Check that all the features needed for the installation are active and the installation location is correct. Then click ‘Next’. After JDK finishes its installation, it will continue to install JRE.
Just keep all the settings on their default mode and click on the ‘Next’ option until it finishes its installation.
Installation of Apache Tomcat
After installing the Java Development kit and JRE, install Apache Tomcat which would server our webpages to the internet. Similar to the previous package, just double click on the tomcat .exe file to begin the installation screen.
Check all the components you want to install and click on ’Next’.
The next screen will prompt you the port numbers you want your apache server to run on and the username and password credentials to administrate the tomcat web server.
This will give you access to monitor and control your Tomcat server from a web user interface.
Check if the installation location is correct. You can change the folder if you want to install the Tomcat server at a location other than the C drive, but here we have kept it on default mode and thus it will get installed at C:\program Files
The installer will finish and will automatically start the Apache Tomcat as a Windows service.
If the installation is done correctly, you will see an apache feather with a green icon in the taskbar, which signifies that the apache service is in running state.
Installing PostgreSQL Database Server
Go to the folder where you have downloaded the packages, and double click on the PostgreSQL .exe file, the installer with begin with a welcome screen as shown below.
Provide the installation location. Here we are keeping it on default mode which is in C:\Program Files, but if you want to change the installation location you can do that as well.
Similarly, it will ask about changing the data directory but, let’s not mess up with that and keep everything on default. Click “Next”.
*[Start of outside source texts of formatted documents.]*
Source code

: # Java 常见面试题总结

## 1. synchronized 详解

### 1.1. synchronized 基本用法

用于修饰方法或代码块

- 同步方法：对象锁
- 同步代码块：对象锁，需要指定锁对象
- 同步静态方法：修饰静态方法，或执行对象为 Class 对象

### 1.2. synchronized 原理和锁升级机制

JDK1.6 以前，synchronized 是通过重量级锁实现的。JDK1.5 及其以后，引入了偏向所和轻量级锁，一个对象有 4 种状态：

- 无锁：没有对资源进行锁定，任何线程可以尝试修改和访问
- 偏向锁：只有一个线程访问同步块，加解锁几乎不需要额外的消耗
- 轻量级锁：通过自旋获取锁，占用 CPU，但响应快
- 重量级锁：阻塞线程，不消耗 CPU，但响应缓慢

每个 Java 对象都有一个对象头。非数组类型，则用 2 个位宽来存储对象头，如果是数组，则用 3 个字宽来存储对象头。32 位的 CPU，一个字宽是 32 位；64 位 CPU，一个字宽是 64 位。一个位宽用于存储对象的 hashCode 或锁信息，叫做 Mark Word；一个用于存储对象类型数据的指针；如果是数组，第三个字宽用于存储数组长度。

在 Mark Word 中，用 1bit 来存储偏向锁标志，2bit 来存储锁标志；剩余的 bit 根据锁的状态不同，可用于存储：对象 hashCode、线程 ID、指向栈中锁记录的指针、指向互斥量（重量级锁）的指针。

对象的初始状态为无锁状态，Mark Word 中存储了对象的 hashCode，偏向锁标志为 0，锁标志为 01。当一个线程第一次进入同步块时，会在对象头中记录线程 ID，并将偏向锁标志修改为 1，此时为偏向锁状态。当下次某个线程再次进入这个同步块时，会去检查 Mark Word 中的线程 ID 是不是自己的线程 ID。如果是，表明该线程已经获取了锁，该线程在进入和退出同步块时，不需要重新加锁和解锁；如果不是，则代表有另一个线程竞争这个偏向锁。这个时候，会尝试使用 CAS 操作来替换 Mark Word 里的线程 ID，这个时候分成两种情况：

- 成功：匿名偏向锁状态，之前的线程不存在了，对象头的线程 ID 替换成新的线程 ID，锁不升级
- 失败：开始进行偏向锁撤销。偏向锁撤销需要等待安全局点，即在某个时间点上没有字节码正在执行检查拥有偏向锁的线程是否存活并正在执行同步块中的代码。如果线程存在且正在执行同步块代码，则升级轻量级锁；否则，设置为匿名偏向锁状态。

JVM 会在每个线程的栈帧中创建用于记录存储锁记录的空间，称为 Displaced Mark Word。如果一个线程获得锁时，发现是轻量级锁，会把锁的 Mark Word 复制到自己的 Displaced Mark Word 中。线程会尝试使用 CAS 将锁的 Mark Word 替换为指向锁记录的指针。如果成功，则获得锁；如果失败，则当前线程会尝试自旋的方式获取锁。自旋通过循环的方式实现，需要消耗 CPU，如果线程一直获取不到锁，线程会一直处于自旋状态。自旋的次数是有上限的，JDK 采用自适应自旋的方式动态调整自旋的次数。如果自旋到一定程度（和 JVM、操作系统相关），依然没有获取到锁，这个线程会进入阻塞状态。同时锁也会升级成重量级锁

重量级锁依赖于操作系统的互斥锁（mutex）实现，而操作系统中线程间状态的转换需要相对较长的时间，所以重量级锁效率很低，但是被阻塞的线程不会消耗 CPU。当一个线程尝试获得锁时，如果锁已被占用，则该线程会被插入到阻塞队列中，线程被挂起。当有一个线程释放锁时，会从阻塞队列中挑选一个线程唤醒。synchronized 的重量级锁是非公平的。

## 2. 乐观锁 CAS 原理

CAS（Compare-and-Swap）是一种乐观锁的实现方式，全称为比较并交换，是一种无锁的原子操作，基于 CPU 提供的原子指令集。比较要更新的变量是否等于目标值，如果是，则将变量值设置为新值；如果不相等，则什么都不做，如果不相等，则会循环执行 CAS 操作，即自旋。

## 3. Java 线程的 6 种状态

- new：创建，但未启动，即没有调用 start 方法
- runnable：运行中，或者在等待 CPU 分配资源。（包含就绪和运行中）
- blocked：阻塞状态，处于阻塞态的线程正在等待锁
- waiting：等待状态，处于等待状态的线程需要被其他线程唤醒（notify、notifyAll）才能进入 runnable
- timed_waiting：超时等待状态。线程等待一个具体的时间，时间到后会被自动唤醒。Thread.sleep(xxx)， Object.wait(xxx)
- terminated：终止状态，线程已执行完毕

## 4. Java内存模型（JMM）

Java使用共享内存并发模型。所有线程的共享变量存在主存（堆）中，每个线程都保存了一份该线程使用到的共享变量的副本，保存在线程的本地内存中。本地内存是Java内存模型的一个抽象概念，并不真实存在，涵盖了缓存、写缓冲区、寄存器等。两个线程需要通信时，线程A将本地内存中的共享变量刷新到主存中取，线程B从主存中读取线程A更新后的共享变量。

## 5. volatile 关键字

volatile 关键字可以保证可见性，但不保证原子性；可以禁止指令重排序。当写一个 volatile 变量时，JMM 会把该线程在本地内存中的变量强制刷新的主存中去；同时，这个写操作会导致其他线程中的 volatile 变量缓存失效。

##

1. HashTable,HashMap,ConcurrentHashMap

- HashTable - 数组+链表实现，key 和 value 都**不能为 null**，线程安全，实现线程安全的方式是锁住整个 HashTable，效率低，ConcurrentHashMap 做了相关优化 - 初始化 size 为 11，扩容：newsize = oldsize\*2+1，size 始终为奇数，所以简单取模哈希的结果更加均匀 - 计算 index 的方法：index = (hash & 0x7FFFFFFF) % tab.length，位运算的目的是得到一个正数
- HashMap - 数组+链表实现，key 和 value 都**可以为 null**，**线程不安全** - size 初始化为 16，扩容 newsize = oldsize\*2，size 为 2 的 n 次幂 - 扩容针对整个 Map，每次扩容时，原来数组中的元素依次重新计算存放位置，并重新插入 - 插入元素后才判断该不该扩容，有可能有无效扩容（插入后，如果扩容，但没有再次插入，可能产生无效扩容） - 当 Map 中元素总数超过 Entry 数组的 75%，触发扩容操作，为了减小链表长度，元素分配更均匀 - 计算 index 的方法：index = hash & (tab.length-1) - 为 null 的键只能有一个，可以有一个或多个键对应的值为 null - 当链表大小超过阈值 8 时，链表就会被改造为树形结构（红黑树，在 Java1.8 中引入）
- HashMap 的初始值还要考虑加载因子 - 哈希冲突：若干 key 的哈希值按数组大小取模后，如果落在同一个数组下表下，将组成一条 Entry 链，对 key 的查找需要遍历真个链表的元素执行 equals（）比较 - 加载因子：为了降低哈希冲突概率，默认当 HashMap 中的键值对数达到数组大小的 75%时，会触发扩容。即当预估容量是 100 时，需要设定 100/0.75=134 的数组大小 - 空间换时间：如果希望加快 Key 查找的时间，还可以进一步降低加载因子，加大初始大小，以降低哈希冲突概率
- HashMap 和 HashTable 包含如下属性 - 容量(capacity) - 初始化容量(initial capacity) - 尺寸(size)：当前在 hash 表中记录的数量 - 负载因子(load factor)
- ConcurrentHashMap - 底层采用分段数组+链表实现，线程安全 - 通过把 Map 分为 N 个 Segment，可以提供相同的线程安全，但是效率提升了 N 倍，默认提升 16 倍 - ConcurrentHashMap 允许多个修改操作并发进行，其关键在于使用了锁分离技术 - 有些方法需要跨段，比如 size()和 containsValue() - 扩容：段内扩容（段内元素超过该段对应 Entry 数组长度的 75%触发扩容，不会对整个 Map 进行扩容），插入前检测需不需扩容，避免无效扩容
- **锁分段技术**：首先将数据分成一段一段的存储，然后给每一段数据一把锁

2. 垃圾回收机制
The next screen will ask you for the database access credentials, it will ask you to set a superuser password that will have access to the entire database engine and its contents. The default username is “Postgres”
Set the desired password and click on ‘Next’.
The database port can also be left on default mode which is 5432. also select the locale as default and click ’Next’.
The installation may take a few minutes. Once it is complete, it will show you ‘Finish’ with an option to start the stack builder, which is completely unnecessary for DSpace installation.
So, I recommend you to uncheck this button and click on “Finish”.
Ok, so now you have all your installed packages listed in all programs in windows start menu.
Other things are already in working order, lets open “pgAdmin III” to open the PostgreSQL administration panel.
You will be asked for the super-user password you assigned to when you install PostgreSQL every time you open the application. You can save the password if you want, but it is advised to switch only if you are protected and you are the only user of the server or device. After all, with quick access to your account through your saved password, you would like nobody else to break into it.
Creating a login role for Dspace
Now that you have logged into the PostgreSQL server with superuser access, and you have the global privileges, it’s time to create a login role for the DSpace database. A login role is nothing more than a dedicated user who will have the read-write access to its corresponding database only. Thinking from a computer science perspective, using the superuser login to perform every task, is a bad idea, so we have to do it the right way. Right-click on the “Login Roles” icon in the right sidebar, and select “New Login Role” from the context menu.
Another pop-up window will appear where you would have to define the name of the login role and any description if you want to give. I have created a new login role and have named it “DSpace” as shown below.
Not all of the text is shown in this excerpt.